A Sibret, festival offensif sur le terrain, mais tristesse aux abords

A Sibret, festival offensif sur le terrain, mais tristesse aux abords

EDA Loïc Ménagé

La centaine de spectateurs présents samedi après-midi à Sibret ont eu droit à huit buts et du suspense lors de la visite du Standard C, mais l’ambiance était aussi à la morosité au vu de la fermeture de la buvette. Rien que pour se réchauffer et pour partager son analyse après le match…

Il ne fallait pas arriver en retard car, dès les premiers instants, Dziechcarek lance Collard dont l’envoi entraîne une séance de billard qui se termine dans le but (1-0). L’attaquante s’y reprend par deux fois pour doubler la mise avant le quart d’heure.

Le Standard reprend la main sur le jeu et réduit la marque sur penalty juste avant la pause, puis égalise à la reprise (2-2). La frappe de Moinet est ensuite détournée dans les pieds de la même Speedy Collard (3-2). Le Standard revient encore à un quart d’heure du terme (3-3).

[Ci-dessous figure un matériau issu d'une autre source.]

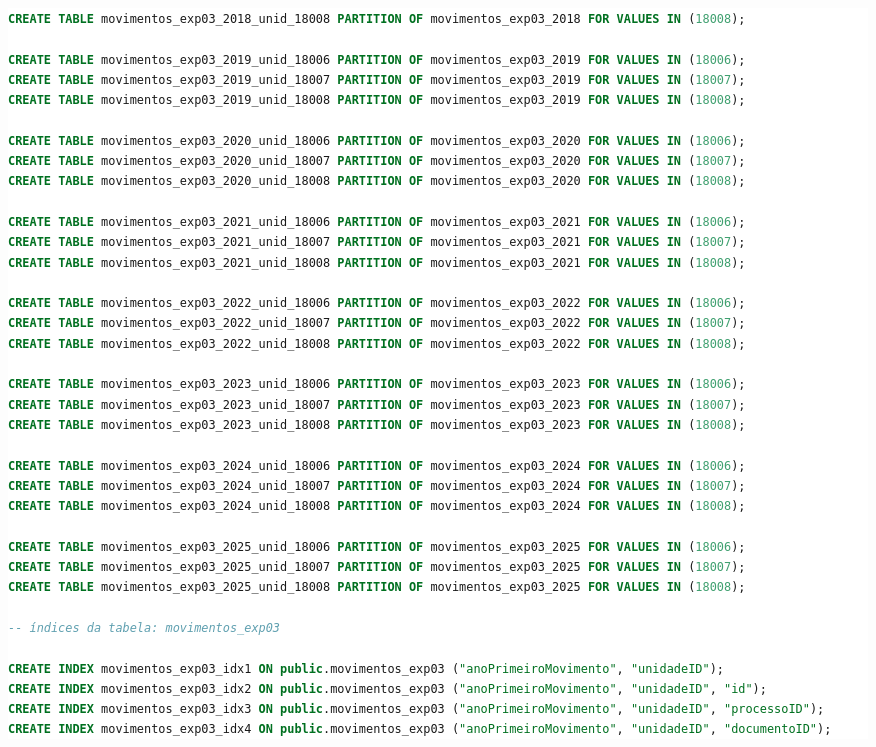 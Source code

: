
 ```sql
CREATE TABLE movimentos_exp03_2018_unid_18008 PARTITION OF movimentos_exp03_2018 FOR VALUES IN (18008);

CREATE TABLE movimentos_exp03_2019_unid_18006 PARTITION OF movimentos_exp03_2019 FOR VALUES IN (18006);
CREATE TABLE movimentos_exp03_2019_unid_18007 PARTITION OF movimentos_exp03_2019 FOR VALUES IN (18007);
CREATE TABLE movimentos_exp03_2019_unid_18008 PARTITION OF movimentos_exp03_2019 FOR VALUES IN (18008);

CREATE TABLE movimentos_exp03_2020_unid_18006 PARTITION OF movimentos_exp03_2020 FOR VALUES IN (18006);
CREATE TABLE movimentos_exp03_2020_unid_18007 PARTITION OF movimentos_exp03_2020 FOR VALUES IN (18007);
CREATE TABLE movimentos_exp03_2020_unid_18008 PARTITION OF movimentos_exp03_2020 FOR VALUES IN (18008);

CREATE TABLE movimentos_exp03_2021_unid_18006 PARTITION OF movimentos_exp03_2021 FOR VALUES IN (18006);
CREATE TABLE movimentos_exp03_2021_unid_18007 PARTITION OF movimentos_exp03_2021 FOR VALUES IN (18007);
CREATE TABLE movimentos_exp03_2021_unid_18008 PARTITION OF movimentos_exp03_2021 FOR VALUES IN (18008);

CREATE TABLE movimentos_exp03_2022_unid_18006 PARTITION OF movimentos_exp03_2022 FOR VALUES IN (18006);
CREATE TABLE movimentos_exp03_2022_unid_18007 PARTITION OF movimentos_exp03_2022 FOR VALUES IN (18007);
CREATE TABLE movimentos_exp03_2022_unid_18008 PARTITION OF movimentos_exp03_2022 FOR VALUES IN (18008);

CREATE TABLE movimentos_exp03_2023_unid_18006 PARTITION OF movimentos_exp03_2023 FOR VALUES IN (18006);
CREATE TABLE movimentos_exp03_2023_unid_18007 PARTITION OF movimentos_exp03_2023 FOR VALUES IN (18007);
CREATE TABLE movimentos_exp03_2023_unid_18008 PARTITION OF movimentos_exp03_2023 FOR VALUES IN (18008);

CREATE TABLE movimentos_exp03_2024_unid_18006 PARTITION OF movimentos_exp03_2024 FOR VALUES IN (18006);
CREATE TABLE movimentos_exp03_2024_unid_18007 PARTITION OF movimentos_exp03_2024 FOR VALUES IN (18007);
CREATE TABLE movimentos_exp03_2024_unid_18008 PARTITION OF movimentos_exp03_2024 FOR VALUES IN (18008);

CREATE TABLE movimentos_exp03_2025_unid_18006 PARTITION OF movimentos_exp03_2025 FOR VALUES IN (18006);
CREATE TABLE movimentos_exp03_2025_unid_18007 PARTITION OF movimentos_exp03_2025 FOR VALUES IN (18007);
CREATE TABLE movimentos_exp03_2025_unid_18008 PARTITION OF movimentos_exp03_2025 FOR VALUES IN (18008);

-- índices da tabela: movimentos_exp03

CREATE INDEX movimentos_exp03_idx1 ON public.movimentos_exp03 ("anoPrimeiroMovimento", "unidadeID");
CREATE INDEX movimentos_exp03_idx2 ON public.movimentos_exp03 ("anoPrimeiroMovimento", "unidadeID", "id");
CREATE INDEX movimentos_exp03_idx3 ON public.movimentos_exp03 ("anoPrimeiroMovimento", "unidadeID", "processoID");
CREATE INDEX movimentos_exp03_idx4 ON public.movimentos_exp03 ("anoPrimeiroMovimento", "unidadeID", "documentoID");
```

La minute suivante, Roumani est accrochée et Mathieu transforme imparablement le penalty (4-3). Les Liégeoises égalisent logiquement d’une frappe sous la barre (4-4).

Un point qui frustrera les deux formations car le Standard a eu le jeu, mais Sibret a mené quatre fois.

Un quart d’heure après le match, il ne restait plus grand-monde aux abords du terrain ou dans les vestiaires. Sibret était redevenu une morne plaine.